If this is not possible in Java, does this concept exist in other more functional languages and what is the proper name for it? (like maybe 'parameterized class'?)
Edit: as a reaction to comments, the last part was just to know the general name of such a concept, not to make a detour to other languages.
Alas, Java requires type parameters to be types (actually, it even requires them to be reference types), and since all integers are of the same type, you not get the compiler to distinguish generics depending on the value of an integer.
The usual workaround is to declare a separate type for each possible (or needed) value. To share structure, you can use an abstract base class. And if the base class needs any concrete types, the subclasses can pass them as type parameters:
abstract class StringN<S extends StringN<S,P>, P extends StringN<P,?>>
implements Comparable<S> {
final String value;
protected StringN(String value, int n) {
if (value.length() != n) {
throw new IllegalArgumentException(value);
}
this.value = value;
}
#Override
public int compareTo(S o) {
return value.compareTo(o.value);
}
abstract P newP(String value);
public P removeLast() {
return newP(value.substring(0, value.length() - 1));
}
}
class String0 extends StringN<String0, String0> {
protected String0(String value) {
super(value, 0);
}
#Override
String0 newP(String value) {
throw new UnsupportedOperationException();
}
}
class String1 extends StringN<String1, String0> {
protected String1(String value) {
super(value, 1);
}
#Override
String0 newP(String value) {
return new String0(value);
}
}
class String2 extends StringN<String2, String1> {
protected String2(String value) {
super(value, 2);
}
#Override
String1 newP(String value) {
return new String1(value);
}
}
public class Test {
public static void main(String[] args) {
String2 s2 = new String2("hi");
String1 s1 = s2.removeLast();
s1.compareTo(s2); // compilation error: The method compareTo(String1) is not applicable for the arguments (String2)
}
}
As you can see, as long as the set of values is finite and known up front, you can even teach the compiler to count :-)
However, it gets rather unwieldy and hard to understand, which is why such workarounds are rarely used.
Yours is an interesting question, but I think you went too far in assuming that the solution to your need is necessarily a parametrized class.
Parametrized classes are composition of data types, not values.
Since you do not require the compile to enforce any additional static type checkings on your code, I think a programmatic solution would be enough:
First step: Move your pseudo-parameter "int n" to a final variable:
public class StringN {
private final int n;
private String str;
public StringN( String str) {
if(str.length() != n) {
throw new IllegalArgumentException("string is not of required length!");
}
this.str = str;
}
public StringN reduce() {
return new StringN(s.substring(0, s.length() - 1));
}
#Override
public String toString() {
return str;
}
}
Of course, this do not compile yet.
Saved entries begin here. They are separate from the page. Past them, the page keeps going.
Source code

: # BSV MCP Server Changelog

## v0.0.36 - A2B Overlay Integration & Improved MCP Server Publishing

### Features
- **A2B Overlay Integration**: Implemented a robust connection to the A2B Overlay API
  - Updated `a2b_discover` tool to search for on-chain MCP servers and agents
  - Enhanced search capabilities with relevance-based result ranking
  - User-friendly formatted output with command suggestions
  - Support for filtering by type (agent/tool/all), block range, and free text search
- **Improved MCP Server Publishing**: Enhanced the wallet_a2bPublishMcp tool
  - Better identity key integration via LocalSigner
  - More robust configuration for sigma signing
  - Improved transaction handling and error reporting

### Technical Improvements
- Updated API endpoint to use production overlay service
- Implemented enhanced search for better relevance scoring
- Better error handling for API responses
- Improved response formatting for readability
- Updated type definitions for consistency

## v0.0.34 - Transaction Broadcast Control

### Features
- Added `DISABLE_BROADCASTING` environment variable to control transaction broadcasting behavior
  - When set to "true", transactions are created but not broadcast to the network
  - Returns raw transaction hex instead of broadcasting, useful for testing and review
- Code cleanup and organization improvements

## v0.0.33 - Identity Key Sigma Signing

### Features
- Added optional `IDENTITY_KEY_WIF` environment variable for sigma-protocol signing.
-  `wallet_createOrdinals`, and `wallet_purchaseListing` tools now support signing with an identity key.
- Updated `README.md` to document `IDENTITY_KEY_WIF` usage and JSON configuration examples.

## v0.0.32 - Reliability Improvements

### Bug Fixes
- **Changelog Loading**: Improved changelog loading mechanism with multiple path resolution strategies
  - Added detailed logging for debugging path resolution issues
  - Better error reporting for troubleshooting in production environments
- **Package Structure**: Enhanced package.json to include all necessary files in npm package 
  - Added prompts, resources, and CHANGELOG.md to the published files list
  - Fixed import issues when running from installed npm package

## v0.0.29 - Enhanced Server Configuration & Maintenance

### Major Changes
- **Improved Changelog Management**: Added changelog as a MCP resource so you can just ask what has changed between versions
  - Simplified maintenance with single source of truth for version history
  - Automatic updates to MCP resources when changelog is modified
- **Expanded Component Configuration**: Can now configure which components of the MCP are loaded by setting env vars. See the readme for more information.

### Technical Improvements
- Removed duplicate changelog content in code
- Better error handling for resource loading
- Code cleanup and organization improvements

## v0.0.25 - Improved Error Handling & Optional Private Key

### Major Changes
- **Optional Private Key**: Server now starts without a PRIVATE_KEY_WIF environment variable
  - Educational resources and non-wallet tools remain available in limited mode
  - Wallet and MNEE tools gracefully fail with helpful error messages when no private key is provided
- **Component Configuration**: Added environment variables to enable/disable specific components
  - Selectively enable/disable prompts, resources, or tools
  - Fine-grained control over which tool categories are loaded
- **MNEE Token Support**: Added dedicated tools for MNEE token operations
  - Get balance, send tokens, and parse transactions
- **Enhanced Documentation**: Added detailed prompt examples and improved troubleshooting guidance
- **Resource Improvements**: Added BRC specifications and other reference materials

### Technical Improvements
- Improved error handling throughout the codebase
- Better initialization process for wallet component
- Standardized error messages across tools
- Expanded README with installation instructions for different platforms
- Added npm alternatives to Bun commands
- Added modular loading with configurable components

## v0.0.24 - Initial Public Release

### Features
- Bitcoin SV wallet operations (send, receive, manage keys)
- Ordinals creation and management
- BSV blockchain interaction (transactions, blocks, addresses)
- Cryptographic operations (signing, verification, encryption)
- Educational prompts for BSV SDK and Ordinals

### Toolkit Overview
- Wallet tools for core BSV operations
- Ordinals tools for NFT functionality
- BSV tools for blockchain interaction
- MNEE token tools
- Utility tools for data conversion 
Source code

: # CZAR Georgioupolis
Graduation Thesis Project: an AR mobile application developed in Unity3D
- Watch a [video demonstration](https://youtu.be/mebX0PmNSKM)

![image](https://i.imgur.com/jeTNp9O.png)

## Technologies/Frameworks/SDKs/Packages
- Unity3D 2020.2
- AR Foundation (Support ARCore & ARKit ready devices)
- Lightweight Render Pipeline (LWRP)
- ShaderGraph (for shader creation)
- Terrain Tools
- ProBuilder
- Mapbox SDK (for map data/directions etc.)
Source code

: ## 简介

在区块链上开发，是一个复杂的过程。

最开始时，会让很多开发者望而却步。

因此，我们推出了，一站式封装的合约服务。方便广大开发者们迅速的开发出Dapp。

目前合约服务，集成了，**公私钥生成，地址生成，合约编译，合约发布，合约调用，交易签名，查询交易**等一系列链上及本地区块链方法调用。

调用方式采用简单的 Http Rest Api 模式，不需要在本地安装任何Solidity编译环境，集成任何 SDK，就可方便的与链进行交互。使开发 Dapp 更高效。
You must initialize the n variable on every constructor (declarations and callings).
If you feel uncomfortable with the fact of exposing the parameter n as part of the public constructors calling, that can be solved restricting the constructors to package access, and bringing the construction responsibility to a new Factory class, which must be the only public way to create StringN objects.
public StringNFactory
{
private final int n;
public StringNFactory(int n)
{
this.n=n;
}
public StringN create(String s)
{
return new StringN(this.n, s);
}
}
As the name suggests, a "type parameter" is a type. Not 'a length of a string'.
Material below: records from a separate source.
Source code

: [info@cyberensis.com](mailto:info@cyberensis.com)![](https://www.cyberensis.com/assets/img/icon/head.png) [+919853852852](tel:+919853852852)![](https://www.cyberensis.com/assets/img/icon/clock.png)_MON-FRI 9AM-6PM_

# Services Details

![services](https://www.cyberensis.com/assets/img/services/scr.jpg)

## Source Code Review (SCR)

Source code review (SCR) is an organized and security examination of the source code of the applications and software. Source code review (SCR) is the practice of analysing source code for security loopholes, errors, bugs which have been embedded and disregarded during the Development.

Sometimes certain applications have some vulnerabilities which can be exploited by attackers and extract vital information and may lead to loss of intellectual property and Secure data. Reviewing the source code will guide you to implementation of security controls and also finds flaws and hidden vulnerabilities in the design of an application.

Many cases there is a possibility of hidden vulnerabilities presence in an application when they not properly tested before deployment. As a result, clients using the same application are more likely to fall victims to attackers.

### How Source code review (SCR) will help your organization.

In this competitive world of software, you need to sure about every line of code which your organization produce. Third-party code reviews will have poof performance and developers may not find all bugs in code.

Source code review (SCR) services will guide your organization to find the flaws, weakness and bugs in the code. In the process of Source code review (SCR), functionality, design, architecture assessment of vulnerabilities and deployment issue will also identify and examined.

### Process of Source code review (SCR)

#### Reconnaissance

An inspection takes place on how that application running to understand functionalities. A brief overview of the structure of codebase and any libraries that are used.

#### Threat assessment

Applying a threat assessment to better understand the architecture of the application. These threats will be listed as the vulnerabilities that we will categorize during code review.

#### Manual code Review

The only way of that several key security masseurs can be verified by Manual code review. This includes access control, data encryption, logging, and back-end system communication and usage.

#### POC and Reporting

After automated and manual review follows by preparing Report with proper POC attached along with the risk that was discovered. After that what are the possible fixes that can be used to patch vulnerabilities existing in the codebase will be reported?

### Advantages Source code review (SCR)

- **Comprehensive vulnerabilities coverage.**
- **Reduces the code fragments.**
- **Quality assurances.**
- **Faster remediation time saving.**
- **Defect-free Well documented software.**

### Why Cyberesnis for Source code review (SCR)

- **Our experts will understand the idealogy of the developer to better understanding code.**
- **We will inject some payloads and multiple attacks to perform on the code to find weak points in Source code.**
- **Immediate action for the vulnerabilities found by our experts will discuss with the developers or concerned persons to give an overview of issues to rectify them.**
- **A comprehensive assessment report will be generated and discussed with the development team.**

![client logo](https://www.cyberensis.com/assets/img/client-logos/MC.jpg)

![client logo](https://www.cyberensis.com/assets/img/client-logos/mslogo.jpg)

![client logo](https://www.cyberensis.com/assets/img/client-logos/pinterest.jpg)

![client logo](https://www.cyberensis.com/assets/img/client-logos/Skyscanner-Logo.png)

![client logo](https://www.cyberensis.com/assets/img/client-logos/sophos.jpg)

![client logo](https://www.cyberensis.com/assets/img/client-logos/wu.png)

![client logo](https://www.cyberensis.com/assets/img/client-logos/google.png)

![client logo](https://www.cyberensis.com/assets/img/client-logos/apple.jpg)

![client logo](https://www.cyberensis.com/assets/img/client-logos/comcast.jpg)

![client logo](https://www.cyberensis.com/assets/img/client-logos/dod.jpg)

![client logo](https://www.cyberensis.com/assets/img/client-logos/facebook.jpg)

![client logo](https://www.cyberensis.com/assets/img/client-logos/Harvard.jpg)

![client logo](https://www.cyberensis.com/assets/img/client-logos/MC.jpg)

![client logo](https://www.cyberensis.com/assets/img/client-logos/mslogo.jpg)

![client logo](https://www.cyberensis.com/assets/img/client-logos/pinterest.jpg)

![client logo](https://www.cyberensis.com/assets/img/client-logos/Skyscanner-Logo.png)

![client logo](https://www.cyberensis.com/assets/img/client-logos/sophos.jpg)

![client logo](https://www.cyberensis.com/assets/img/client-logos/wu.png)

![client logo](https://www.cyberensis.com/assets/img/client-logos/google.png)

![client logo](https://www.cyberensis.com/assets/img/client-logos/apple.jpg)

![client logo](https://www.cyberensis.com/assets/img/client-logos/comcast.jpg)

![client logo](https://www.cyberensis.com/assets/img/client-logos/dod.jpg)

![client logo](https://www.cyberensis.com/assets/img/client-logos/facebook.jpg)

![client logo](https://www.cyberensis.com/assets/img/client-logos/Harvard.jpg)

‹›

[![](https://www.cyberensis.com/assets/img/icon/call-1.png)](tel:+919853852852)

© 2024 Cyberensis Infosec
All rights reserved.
To be specific: One can imagine the concept of the type fixed length string, and one can imagine this concept has a parameter, whose type is int; one could have FixedString<5> myID = "HELLO"; and that would compile, but FixedString<5> myID = "GOODBYE"; would be an error, hopefully a compile-time one.
Java does not support this concept whatsoever. If that's what you're looking for, hack it together; you can of course make this work with code, but it means all the errors and checking occurs at runtime, nothing special would occur at compile time.
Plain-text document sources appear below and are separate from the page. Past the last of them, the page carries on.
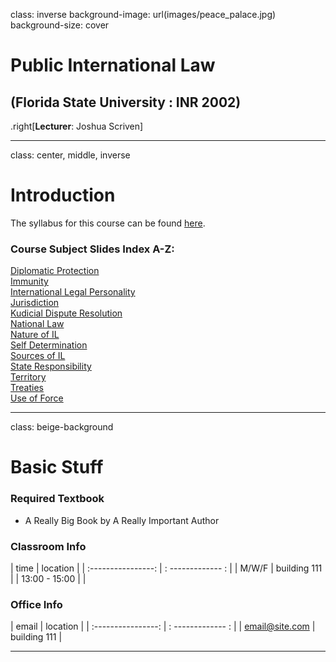 class: inverse
background-image: url(images/peace_palace.jpg)
background-size: cover

<!-- Image: https://en.m.wikipedia.org/wiki/File:International_Court_of_Justice.jpg -->

# Public International Law 
## (Florida State University : INR 2002)

.right[**Lecturer**: Joshua Scriven]

---
class: center, middle, inverse

# Introduction
The syllabus for this course can be found [here](https://github.com/joshuascriven).

### Course Subject Slides Index A-Z:
[Diplomatic Protection](#diplomatic_protection)        
[Immunity](#immunity)        
[International Legal Personality](#international_legal_personality)        
[Jurisdiction](#jurisdiction)        
[Kudicial Dispute Resolution](#judicial_dispute_resolution)        
[National Law](#national_law)        
[Nature of IL](#nature_of_il)        
[Self Determination](#self_determination)        
[Sources of IL](#sources_of_il)        
[State Responsibility](#state_responsibility)        
[Territory](#territory)        
[Treaties](#treaties)        
[Use of Force](#use_of_force)        

---
class: beige-background

# Basic Stuff

### Required Textbook
- A Really Big Book by A Really Important Author

### Classroom Info
| time               | location          |
| :----------------: | : ------------- : |
| M/W/F              | building 111      |
| 13:00 - 15:00      |                   |

### Office Info
| email              | location          |
| :----------------: | : ------------- : |
| email@site.com     | building 111      |




---

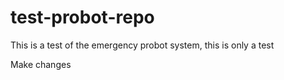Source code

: # test-probot-repo
This is a test of the emergency probot system, this is only a test

Make changes

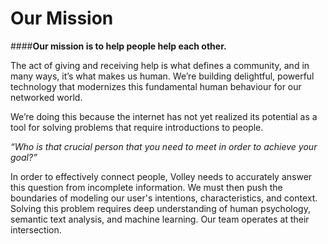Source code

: **Our Mission**
==
####**Our mission is to help people help each other.** 

The act of giving and receiving help is what defines a community, and in many ways, it’s what makes us human. We’re building delightful, powerful technology that modernizes this fundamental human behaviour for our networked world.

We’re doing this because the internet has not yet realized its potential as a tool for solving problems that require introductions to people. 

*“Who is that crucial person that you need to meet in order to achieve your goal?”*

In order to effectively connect people, Volley needs to accurately answer this question from incomplete information. We must then push the boundaries of modeling our user's intentions, characteristics, and context. Solving this problem requires deep understanding of human psychology, semantic text analysis, and machine learning. Our team operates at their intersection.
Instead, generics are to give types the ability to parameterize themselves, but only with a type. If you want to convey the notion of 'A List... but not just any list, nono, a list that stores Strings' - you can do that, that's what generics are for. That concept applies only to types and not to anything else though (such as lengths).
Furthermore, javac will be taking care of applying the parameter. So you can't hack it together by making some faux hierarchy such as:
public interface ListSize {}
public interface ListIsSizeOne implements ListSize {}
public interface ListIsSizeTwo implements ListSize {}
public interface ListIsSizeThree implements ListSize {}
and then having a FixedSizeList<T extends ListSize> so that someone can declare: FixedSizeList<ListIsSizeTwo> list = List.of(a, b);.
The reason that can't work is: You can't tell javac what to do, it's not a pluggable system. Java 'knows' how to apply type bounds. It wouldn't know how to enforce size limits, so you can't do this.
I'm answering the question myself, because the useful information is distributed over several comments/answers. I made this a community-wiki answer, so that I don't earn reputation for suggestions of others.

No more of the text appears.